On the other hand, 82 percent of large firms (500 or more employees) run their own health insurance programs.
Robert Zirkelback, a spokesman for America’s Health Insurance Plans, a trade group for insurance providers, acknowledged that small firms will likely “shoulder most of the burden” of the tax. Meanwhile, a new minimum-coverage requirement for employers with 50 or more workers will be broader than what some of them already offer, he said, which could further increase their costs as they are forced to supplement their current plans.
A new study by the National Federation of Independent Business, which has long pushed back against the health-care law, suggests that the health-care tax could reduce private-sector employment by several hundred thousand jobs over the next decade, more than half of which would come from small businesses. Based on its forecasts, the toll on gross domestic product could reach as high as $185 billion.

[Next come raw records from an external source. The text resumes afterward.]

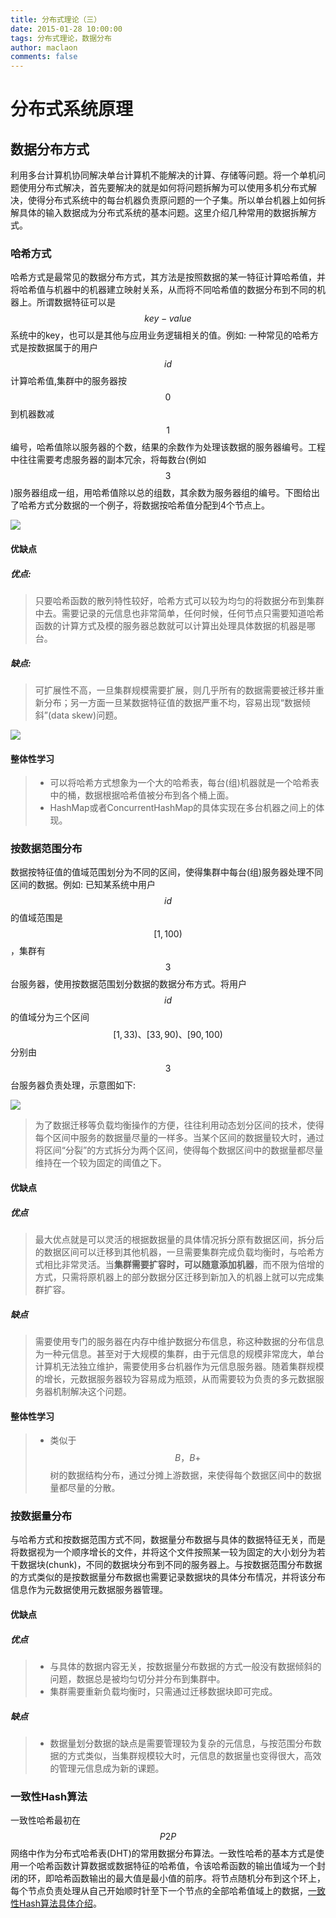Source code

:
 ```yaml
---
title: 分布式理论（三）
date: 2015-01-28 10:00:00
tags: 分布式理论，数据分布
author: maclaon
comments: false
---
```

# 分布式系统原理
## 数据分布方式
利用多台计算机协同解决单台计算机不能解决的计算、存储等问题。将一个单机问题使用分布式解决，首先要解决的就是如何将问题拆解为可以使用多机分布式解决，使得分布式系统中的每台机器负责原问题的一个子集。所以单台机器上如何拆解具体的输入数据成为分布式系统的基本问题。这里介绍几种常用的数据拆解方式。

### 哈希方式
哈希方式是最常见的数据分布方式，其方法是按照数据的某一特征计算哈希值，并将哈希值与机器中的机器建立映射关系，从而将不同哈希值的数据分布到不同的机器上。所谓数据特征可以是$$key-value$$系统中的key，也可以是其他与应用业务逻辑相关的值。例如: 一种常见的哈希方式是按数据属于的用户$$id$$计算哈希值,集群中的服务器按$$0$$到机器数减$$1$$编号，哈希值除以服务器的个数，结果的余数作为处理该数据的服务器编号。工程中往往需要考虑服务器的副本冗余，将每数台(例如$$3$$)服务器组成一组，用哈希值除以总的组数，其余数为服务器组的编号。下图给出了哈希方式分数据的一个例子，将数据按哈希值分配到4个节点上。

![](http://oh8mi0yav.bkt.clouddn.com/hash-method-of-data-spread.png)

<!--more-->

#### 优缺点
##### 优点: 
> 只要哈希函数的散列特性较好，哈希方式可以较为均匀的将数据分布到集群中去。需要记录的元信息也非常简单，任何时候，任何节点只需要知道哈希函数的计算方式及模的服务器总数就可以计算出处理具体数据的机器是哪台。

##### 缺点: 
> 可扩展性不高，一旦集群规模需要扩展，则几乎所有的数据需要被迁移并重新分布；另一方面一旦某数据特征值的数据严重不均，容易出现“数据倾斜”(data skew)问题。

![](http://oh8mi0yav.bkt.clouddn.com/userid-data-skew-in-distribute-system.png)

#### 整体性学习
> + 可以将哈希方式想象为一个大的哈希表，每台(组)机器就是一个哈希表中的桶，数据根据哈希值被分布到各个桶上面。
> + HashMap或者ConcurrentHashMap的具体实现在多台机器之间上的体现。

### 按数据范围分布
数据按特征值的值域范围划分为不同的区间，使得集群中每台(组)服务器处理不同区间的数据。例如: 已知某系统中用户$$id$$的值域范围是$$[1,100)$$，集群有$$3$$台服务器，使用按数据范围划分数据的数据分布方式。将用户$$id$$的值域分为三个区间$$[1, 33)、[33, 90)、[90, 100)$$分别由$$3$$台服务器负责处理，示意图如下:

![](http://oh8mi0yav.bkt.clouddn.com/data-distribute-in-bucket-of-userid.png)

> 为了数据迁移等负载均衡操作的方便，往往利用动态划分区间的技术，使得每个区间中服务的数据量尽量的一样多。当某个区间的数据量较大时，通过将区间“分裂”的方式拆分为两个区间，使得每个数据区间中的数据量都尽量维持在一个较为固定的阈值之下。

#### 优缺点
##### 优点
>最大优点就是可以灵活的根据数据量的具体情况拆分原有数据区间，拆分后的数据区间可以迁移到其他机器，一旦需要集群完成负载均衡时，与哈希方式相比非常灵活。当**集群需要扩容时，可以随意添加机器**，而不限为倍增的方式，只需将原机器上的部分数据分区迁移到新加入的机器上就可以完成集群扩容。

##### 缺点
> 需要使用专门的服务器在内存中维护数据分布信息，称这种数据的分布信息为一种元信息。甚至对于大规模的集群，由于元信息的规模非常庞大，单台计算机无法独立维护，需要使用多台机器作为元信息服务器。随着集群规模的增长，元数据服务器较为容易成为瓶颈，从而需要较为负责的多元数据服务器机制解决这个问题。

#### 整体性学习
> + 类似于$$B，B+$$树的数据结构分布，通过分摊上游数据，来使得每个数据区间中的数据量都尽量的分散。

### 按数据量分布
与哈希方式和按数据范围方式不同，数据量分布数据与具体的数据特征无关，而是将数据视为一个顺序增长的文件，并将这个文件按照某一较为固定的大小划分为若干数据块(chunk)，不同的数据块分布到不同的服务器上。与按数据范围分布数据的方式类似的是按数据量分布数据也需要记录数据块的具体分布情况，并将该分布信息作为元数据使用元数据服务器管理。

#### 优缺点
##### 优点

> + 与具体的数据内容无关，按数据量分布数据的方式一般没有数据倾斜的问题，数据总是被均匀切分并分布到集群中。
> + 集群需要重新负载均衡时，只需通过迁移数据块即可完成。

##### 缺点
> + 数据量划分数据的缺点是需要管理较为复杂的元信息，与按范围分布数据的方式类似，当集群规模较大时，元信息的数据量也变得很大，高效的管理元信息成为新的课题。

### 一致性Hash算法
一致性哈希最初在$$P2P$$网络中作为分布式哈希表(DHT)的常用数据分布算法。一致性哈希的基本方式是使用一个哈希函数计算数据或数据特征的哈希值，令该哈希函数的输出值域为一个封闭的环，即哈希函数输出的最大值是最小值的前序。将节点随机分布到这个环上，每个节点负责处理从自己开始顺时针至下一个节点的全部哈希值域上的数据，[一致性Hash算法具体介绍](http://www.cnblogs.com/haippy/archive/2011/12/10/2282943.html)。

Paul Van de Water, an economist with the Center on Budget and Policy Priorities, took issue with parts of the study, saying that the model does not account for higher compensation for employees in the form of better health coverage. He disputed the claim that the tax would eliminate jobs, too, citing estimates from the Congressional Budget Office that any changes in employment because of the health-care law will be negligible.
But even if the tax has some negative side effects, he said, that is the price the country must pay to improve the health-care system.
“No one likes taxes, per se, but we raise taxes to raise revenues to pay for things that we want to pay for,” Van de Water told members of the House Small Business Committee. “In this case, we are paying for an expansion of health-care coverage to 27 million Americans.”
Nevertheless, the concerns from small-business owners and insurance companies have prompted lawmakers to introduce bills that would repeal the health insurance tax — one from Sens. Orrin G. Hatch (R-Utah) and John Barrasso (R-Wyo.) and another from Reps. Charles W. Boustany Jr. (R-La.) and Jim Matheson (D-Utah).
Business lobbying groups from the manufacturing, construction and farming sectors have supported those efforts, citing similar concerns about the likely impact on their health insurance premiums.